Figure 1 displays the stock indices price movement and this movement is expressed in local currencies. Preliminary, daily closing prices are abstracted from the selected stock indices. However, the stock prices movement show a positive momentum during the study period.
This study plots the return movement in Figure 2. Time series data are used in this study in a log form. The results demonstrate that stock prices return movement is volatile, while volatility movement dominated during the GFC period 2007–2008. However, the return indices’ trajectory indicates that they moved in lockstep and a comparable manner.

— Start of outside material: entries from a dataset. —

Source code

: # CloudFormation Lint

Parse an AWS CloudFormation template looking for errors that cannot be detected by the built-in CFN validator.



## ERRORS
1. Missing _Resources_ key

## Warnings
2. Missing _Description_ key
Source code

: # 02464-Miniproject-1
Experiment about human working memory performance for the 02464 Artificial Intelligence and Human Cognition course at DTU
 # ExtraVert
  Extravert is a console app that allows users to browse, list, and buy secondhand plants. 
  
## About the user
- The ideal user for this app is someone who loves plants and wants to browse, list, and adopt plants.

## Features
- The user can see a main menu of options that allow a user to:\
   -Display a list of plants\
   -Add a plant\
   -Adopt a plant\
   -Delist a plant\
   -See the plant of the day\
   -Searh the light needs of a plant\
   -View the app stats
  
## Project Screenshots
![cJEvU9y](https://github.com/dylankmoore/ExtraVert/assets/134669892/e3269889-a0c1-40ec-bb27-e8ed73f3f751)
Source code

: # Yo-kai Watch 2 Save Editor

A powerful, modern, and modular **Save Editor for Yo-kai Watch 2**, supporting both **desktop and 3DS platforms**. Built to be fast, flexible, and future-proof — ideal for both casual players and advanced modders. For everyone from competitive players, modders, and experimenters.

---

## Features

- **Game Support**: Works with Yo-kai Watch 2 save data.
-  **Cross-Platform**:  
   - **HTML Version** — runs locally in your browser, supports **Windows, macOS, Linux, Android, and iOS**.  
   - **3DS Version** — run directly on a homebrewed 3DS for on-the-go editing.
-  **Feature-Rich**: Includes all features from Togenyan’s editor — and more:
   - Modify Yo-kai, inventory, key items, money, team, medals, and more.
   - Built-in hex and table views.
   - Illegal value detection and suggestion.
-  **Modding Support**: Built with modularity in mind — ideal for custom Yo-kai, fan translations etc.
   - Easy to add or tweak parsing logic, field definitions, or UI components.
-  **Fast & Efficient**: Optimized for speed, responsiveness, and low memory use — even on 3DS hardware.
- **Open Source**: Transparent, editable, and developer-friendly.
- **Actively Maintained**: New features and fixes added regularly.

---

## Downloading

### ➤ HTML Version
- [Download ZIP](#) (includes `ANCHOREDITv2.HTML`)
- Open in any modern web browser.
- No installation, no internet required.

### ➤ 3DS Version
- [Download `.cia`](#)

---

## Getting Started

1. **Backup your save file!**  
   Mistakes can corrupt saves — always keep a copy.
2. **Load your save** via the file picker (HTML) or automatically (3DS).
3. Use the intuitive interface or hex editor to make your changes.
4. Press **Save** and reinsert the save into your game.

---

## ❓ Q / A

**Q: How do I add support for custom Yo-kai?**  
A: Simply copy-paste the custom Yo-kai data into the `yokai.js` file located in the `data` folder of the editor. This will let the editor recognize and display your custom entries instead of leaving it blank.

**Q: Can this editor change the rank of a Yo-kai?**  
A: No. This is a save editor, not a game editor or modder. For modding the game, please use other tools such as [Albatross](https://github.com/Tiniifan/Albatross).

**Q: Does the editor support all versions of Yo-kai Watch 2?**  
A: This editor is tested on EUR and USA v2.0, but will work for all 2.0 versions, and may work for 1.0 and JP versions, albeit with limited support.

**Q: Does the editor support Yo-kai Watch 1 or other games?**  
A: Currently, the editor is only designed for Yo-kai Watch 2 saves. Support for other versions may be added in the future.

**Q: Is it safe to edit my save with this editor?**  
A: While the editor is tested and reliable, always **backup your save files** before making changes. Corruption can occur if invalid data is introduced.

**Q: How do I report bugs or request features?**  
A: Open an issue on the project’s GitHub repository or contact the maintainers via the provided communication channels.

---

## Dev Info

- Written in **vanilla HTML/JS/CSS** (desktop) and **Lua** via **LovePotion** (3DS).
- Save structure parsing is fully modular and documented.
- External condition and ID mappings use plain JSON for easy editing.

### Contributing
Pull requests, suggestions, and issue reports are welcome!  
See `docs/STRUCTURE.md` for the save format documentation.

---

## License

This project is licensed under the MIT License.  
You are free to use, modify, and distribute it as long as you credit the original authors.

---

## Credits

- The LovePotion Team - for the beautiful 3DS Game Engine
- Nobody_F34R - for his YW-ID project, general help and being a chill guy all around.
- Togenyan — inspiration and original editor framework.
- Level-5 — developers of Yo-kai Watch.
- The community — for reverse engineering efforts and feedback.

4.2. Summary of Descriptive Statistics

Table 2 presents descriptive statistics summary for the return series. In line with the Islamic stock markets, the highest was shown for the USA, whereas the lowest average value was shown for the UK, respectively. Interestingly, the UK leads over China by its average value of the Islamic stock index perspectives. Preliminarily, the average value of JII was reported as better than the BMHJSI compliant stock index. However, the highest standard deviation was shown for both conventional and Islamic stock markets in China. In contrast, BMHJSI and BMKLCI were shown to be the least volatility among all the variables during the study period. Notably, skewness was also considered as an important moment of every distribution. It indicates symmetry and the asymmetric movements of the distribution. The symmetry of distribution is demonstrated by zero skewness. Negative skewness suggests an asymmetric distribution with an enormous tail inclined to the left, whereas positive skewness denotes an asymmetric distribution with a larger tail tilted to the right. Table 2 shows that the distributions of all indices are negatively skewed, meaning that stock price distributions are not symmetric, resulting in increased volatility and risk. Kurtosis, on the other hand, measured how fat the distribution is. This can be used to uncover the normal distribution of a series. It also shows how densely dispersed the data are and how they fit into the mean distribution. Data that are more peaked or flatly spread have a lower degree of regularity and vice-a-versa. The value of 3.00 represents the normal distribution. It is not clear from the normal distribution whether it peaked or was flat. Furthermore, a leptokurtic (peaked) distribution has a kurtosis value larger than 3.00, and a platykurtic (flat) distribution has a value less than 3.00. According to the preceding statistics, the conventional and Islamic stock markets have a leptokurtic (peaked) price distribution.

4.3. Wavelet Coherence Transformation (WCT)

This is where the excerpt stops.